This year, Martinez convinced a jury to find Arias guilty of first-degree murder, but the jurors could not reach consensus on whether to sentence her to death or life, and Arias likely faces a new trial to make that decision.

Martinez helped send seven other killers to death row since he was hired at the Maricopa County Attorney’s Office in 1988.

He was accused by defense attorneys of prosecutorial misconduct in all but one of those cases; the Arizona Supreme Court characterized his actions as constituting misconduct in one of them, and cited numerous instances of “improper” behavior in another, but neither rose to the level where the justices felt they needed to overturn the cases. Allegations of misconduct by Martinez in the second case and at least two others are pending in state and federal courts.

It is not uncommon for defense attorneys to allege misconduct against prosecutors.

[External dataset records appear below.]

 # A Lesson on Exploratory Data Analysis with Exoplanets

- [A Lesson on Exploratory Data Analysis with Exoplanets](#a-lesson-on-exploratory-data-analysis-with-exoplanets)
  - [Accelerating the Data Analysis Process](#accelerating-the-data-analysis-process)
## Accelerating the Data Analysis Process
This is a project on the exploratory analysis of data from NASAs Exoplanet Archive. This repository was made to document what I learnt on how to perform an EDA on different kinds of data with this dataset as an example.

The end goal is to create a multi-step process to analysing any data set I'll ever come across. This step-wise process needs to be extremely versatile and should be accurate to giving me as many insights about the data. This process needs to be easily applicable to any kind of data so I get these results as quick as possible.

A study by The Arizona Republic determined that it was alleged in about half of all death-penalty cases since 2002, and validated in nearly one-quarter of them.

But it is rare for Supreme Court justices to call out a prosecutor’s conduct in open court.

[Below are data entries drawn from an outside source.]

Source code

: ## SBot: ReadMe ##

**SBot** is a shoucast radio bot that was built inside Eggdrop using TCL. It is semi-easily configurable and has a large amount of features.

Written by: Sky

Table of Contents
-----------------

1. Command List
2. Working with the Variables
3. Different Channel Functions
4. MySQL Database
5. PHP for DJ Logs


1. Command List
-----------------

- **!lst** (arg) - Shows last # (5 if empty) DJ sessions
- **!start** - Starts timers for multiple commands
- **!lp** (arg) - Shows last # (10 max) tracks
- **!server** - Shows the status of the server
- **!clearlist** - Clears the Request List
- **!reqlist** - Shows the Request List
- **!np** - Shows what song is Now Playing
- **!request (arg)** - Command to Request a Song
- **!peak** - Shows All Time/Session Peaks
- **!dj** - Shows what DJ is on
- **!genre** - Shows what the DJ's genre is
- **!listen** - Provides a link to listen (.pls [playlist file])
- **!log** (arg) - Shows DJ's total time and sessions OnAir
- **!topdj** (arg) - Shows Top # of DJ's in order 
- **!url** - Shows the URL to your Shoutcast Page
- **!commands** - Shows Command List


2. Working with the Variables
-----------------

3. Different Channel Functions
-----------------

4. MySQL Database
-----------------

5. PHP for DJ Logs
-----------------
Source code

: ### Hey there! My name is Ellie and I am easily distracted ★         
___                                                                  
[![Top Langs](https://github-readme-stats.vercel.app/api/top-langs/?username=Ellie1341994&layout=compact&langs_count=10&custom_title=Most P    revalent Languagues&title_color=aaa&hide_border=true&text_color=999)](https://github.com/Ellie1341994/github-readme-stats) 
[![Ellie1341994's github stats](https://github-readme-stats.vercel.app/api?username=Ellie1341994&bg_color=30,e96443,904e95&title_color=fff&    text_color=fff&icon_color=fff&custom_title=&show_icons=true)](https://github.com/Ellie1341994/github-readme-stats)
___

One day in mid-2010, the Arizona Supreme Court was on the bench as lawyers presented arguments during the direct appeal of a first-degree murder conviction and death sentence for a man named Mike Gallardo, who killed a teenager during a Phoenix burglary in 2005.

Transcripts show Justice Andrew Hurwitz turned to the attorney representing the Arizona Attorney General’s Office, the prosecutorial agency that handles death-penalty appeals.

“Can I ask you a question about something that nobody’s discussed so far?” he asked. “The conduct of the trial prosecutor. It seems to me that at least on several occasions, and by and large the objections were sustained, that the trial prosecutor either ignored rulings by the trial judge or asked questions that the trial judges once ruled improper and then rephrased the question in another improper way. … Short of reversing a conviction, how is it that we can… stop inappropriate conduct?”

The assistant attorney general struggled to answer.

Justice Michael Ryan then stepped into the discussion.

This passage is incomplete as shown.